Les déficits cumulés des clubs sont estimés à 1,2 milliard d'euros. Le championnat « à plusieurs vitesses » est devenu une réalité, avec une concentration croissante des ressources et des performances au profit d'un seul club, largement dominant, suivi par quelques challengers encore compétitifs, les autres clubs étant relégués au second plan. Comme l'a récemment déclaré le président de la Direction nationale du contrôle de gestion (DNCG), tous les clubs n'ayant pas joué une coupe d'Europe au cours des années récentes sont financièrement en danger. L'absence de visibilité sur les droits domestiques conduit à construire des budgets de club à droits nuls, ce qui est inédit.
La survie de plusieurs clubs dépend désormais de la solidité financière et de la bonne volonté de leurs actionnaires.
B. DES QUESTIONS QUI CONCERNENT L'ENSEMBLE DU SPORT PROFESSIONNEL
Le football est confronté à des problématiques de gouvernance qui lui sont spécifiques, mais qui correspondent aussi à l'amplification de défis partagés avec les autres sports professionnels.
Les effets du piratage sur l'économie du sport professionnel sont majeurs. Par exemple, plus de la moitié des téléspectateurs du match Paris Saint-Germain (PSG) - Olympique de Marseille (OM) du 27 octobre 2024 aurait visionné cette rencontre de façon illicite.
À l'initiative du Sénat, la lutte contre le piratage a été renforcée par la loi du 25 octobre 2021 relative à la régulation et à la protection de l'accès aux oeuvres culturelles à l'ère numérique.
Depuis 2022, l'Autorité de régulation de la communication audiovisuelle et numérique (Arcom) a procédé à environ 8 000 blocages. Le rythme de ces blocages s'est accéléré, jusqu'à environ 600 par mois. À titre de comparaison, toutefois, pendant la saison 2023-2024, ce sont environ 650 000 retransmissions illégales de matchs qui ont été bloquées par la Premier League anglaise, soit plus de 50 000 par mois.
Les moyens juridiques et humains mis en oeuvre en France demeurent insuffisants pour endiguer un phénomène sociétal, qui produit des effets en chaîne dans tous les secteurs de la télévision payante.

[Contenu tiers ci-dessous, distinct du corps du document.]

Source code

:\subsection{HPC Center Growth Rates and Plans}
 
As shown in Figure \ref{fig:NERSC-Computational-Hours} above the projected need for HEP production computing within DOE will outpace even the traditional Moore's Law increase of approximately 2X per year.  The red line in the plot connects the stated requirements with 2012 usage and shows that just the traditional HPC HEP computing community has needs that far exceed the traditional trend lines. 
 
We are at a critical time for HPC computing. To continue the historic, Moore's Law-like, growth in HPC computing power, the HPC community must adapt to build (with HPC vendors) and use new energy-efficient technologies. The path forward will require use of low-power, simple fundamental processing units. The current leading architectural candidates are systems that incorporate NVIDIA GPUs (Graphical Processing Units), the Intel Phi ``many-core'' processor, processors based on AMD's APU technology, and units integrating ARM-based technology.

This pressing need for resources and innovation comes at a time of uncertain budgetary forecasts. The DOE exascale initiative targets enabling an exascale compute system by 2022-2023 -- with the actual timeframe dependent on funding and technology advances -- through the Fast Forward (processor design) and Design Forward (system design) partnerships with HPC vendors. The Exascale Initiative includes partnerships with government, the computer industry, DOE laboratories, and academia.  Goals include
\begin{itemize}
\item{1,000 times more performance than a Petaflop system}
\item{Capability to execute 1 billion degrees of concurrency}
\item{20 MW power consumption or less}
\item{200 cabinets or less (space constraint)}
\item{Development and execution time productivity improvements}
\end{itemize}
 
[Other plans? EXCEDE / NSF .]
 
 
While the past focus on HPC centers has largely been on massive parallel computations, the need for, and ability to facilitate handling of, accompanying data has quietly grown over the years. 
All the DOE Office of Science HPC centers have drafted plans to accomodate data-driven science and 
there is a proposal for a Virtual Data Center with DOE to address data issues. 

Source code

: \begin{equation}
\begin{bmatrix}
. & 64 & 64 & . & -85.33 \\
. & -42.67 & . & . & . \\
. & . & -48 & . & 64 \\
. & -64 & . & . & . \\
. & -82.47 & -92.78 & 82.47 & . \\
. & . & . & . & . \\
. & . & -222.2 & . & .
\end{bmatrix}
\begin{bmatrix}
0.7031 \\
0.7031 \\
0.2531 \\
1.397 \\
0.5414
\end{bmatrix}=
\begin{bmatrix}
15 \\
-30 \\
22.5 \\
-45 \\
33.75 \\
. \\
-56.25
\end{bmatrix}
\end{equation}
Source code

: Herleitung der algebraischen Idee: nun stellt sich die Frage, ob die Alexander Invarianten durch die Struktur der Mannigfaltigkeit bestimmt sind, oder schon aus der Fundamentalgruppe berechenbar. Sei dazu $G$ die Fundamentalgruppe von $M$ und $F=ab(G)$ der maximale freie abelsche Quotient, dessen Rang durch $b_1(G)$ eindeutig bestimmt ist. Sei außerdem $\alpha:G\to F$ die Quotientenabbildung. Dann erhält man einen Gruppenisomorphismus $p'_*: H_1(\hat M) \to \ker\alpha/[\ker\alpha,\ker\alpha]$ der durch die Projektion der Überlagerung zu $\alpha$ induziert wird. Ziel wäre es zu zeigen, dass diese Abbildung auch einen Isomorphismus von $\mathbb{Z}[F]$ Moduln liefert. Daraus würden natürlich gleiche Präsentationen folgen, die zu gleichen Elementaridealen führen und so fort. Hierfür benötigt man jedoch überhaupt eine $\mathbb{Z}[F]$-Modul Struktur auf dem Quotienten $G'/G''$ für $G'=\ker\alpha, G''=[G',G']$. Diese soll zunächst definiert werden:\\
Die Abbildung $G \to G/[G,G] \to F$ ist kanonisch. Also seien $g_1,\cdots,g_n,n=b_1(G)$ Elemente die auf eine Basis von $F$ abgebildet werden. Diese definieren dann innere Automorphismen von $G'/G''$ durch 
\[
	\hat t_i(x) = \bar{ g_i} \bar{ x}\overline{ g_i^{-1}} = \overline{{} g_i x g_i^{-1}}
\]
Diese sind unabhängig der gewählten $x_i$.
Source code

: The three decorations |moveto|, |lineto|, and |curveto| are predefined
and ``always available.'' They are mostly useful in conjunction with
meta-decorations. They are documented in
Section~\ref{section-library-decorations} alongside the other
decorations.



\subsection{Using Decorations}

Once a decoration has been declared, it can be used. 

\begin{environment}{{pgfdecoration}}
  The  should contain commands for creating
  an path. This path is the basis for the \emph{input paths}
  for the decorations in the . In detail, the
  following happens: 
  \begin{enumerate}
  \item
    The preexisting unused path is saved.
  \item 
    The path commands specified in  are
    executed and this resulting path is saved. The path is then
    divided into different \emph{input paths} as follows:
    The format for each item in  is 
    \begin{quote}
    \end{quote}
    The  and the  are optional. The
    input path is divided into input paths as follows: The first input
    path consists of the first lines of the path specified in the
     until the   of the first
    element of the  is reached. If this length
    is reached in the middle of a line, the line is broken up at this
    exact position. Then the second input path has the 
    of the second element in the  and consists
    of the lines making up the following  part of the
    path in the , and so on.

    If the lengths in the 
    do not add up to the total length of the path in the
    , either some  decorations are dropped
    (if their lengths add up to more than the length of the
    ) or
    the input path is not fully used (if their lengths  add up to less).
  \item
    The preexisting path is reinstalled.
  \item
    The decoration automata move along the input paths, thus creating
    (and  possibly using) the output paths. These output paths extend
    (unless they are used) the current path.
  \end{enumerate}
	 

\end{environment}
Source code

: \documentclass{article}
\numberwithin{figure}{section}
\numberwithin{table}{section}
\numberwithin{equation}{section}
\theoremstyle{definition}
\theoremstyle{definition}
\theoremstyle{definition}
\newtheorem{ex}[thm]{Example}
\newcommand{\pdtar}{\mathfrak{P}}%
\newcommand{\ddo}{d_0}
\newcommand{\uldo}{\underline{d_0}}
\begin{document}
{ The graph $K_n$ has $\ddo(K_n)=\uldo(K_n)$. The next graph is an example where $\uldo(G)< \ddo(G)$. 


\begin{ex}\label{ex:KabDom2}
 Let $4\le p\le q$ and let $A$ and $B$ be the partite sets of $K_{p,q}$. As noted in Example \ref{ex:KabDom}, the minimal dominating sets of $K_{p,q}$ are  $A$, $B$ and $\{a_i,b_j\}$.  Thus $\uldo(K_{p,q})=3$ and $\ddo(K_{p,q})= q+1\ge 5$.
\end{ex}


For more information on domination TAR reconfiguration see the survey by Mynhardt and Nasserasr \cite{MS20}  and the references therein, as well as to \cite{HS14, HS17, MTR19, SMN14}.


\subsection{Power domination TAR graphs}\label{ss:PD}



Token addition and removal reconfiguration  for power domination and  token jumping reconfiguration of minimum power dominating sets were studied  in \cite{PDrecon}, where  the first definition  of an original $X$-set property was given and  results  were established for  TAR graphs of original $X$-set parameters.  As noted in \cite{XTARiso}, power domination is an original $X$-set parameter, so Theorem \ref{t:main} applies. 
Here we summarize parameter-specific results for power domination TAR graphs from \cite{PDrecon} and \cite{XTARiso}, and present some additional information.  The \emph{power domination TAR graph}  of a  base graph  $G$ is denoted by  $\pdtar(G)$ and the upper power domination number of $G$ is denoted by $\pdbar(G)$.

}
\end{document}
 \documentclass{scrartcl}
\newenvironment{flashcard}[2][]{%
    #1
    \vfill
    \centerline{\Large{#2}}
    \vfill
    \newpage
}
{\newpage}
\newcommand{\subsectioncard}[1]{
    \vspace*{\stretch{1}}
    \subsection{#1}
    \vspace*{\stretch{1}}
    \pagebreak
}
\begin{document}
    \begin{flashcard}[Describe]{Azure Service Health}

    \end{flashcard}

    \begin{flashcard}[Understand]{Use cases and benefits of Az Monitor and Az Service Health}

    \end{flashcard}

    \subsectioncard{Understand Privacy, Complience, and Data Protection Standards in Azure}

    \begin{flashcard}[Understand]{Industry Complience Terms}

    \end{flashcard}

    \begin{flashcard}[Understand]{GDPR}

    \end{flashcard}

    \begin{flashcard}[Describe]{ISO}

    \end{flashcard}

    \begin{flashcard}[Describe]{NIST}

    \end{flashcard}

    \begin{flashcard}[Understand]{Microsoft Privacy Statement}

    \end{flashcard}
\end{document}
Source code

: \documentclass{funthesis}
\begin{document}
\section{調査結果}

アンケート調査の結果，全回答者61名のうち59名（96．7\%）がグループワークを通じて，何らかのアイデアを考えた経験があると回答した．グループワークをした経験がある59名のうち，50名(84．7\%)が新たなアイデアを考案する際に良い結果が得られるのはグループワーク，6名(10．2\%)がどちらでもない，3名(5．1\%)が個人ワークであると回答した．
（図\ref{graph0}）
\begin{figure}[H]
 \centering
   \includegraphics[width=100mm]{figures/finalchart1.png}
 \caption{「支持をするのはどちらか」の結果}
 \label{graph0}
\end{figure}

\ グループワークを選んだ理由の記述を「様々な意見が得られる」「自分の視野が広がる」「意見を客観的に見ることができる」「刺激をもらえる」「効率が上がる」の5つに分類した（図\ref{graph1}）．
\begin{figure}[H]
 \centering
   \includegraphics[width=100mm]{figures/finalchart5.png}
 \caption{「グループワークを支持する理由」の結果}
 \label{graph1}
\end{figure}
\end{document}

En matière de gouvernance, le schéma pyramidal prévu par le code du sport a permis un développement équilibré du sport professionnel. Des ajustements sont néanmoins nécessaires. En particulier, le sport professionnel féminin ne dispose ni des moyens financiers ni des outils juridiques nécessaires pour se développer au même niveau que le sport professionnel masculin.
Par ailleurs, comme l'a souligné un rapport remis en juillet 2023 par
M. Rémy Schwartz, conseiller d'État, à la ministre des sports, le code du sport ne permet pas d'encadrer de façon suffisante la mise en oeuvre de la subdélégation dont bénéficient les ligues professionnelles. En particulier, si le retrait de la délégation octroyée à une fédération est encadré, ce n'est pas le cas pour un retrait éventuel de la subdélégation. En cas de désaccord entre la fédération et la ligue dans un domaine de compétence partagée, la situation est bloquée, ce qui entraîne des recours de l'une ou l'autre partie auprès du ministre des sports, voire de la juridiction administrative. Le rapporteur a auditionné les six ligues professionnelles existantes. La plupart d'entre elles ont ainsi expérimenté des situations de blocage, du fait d'un désaccord avec leur fédération.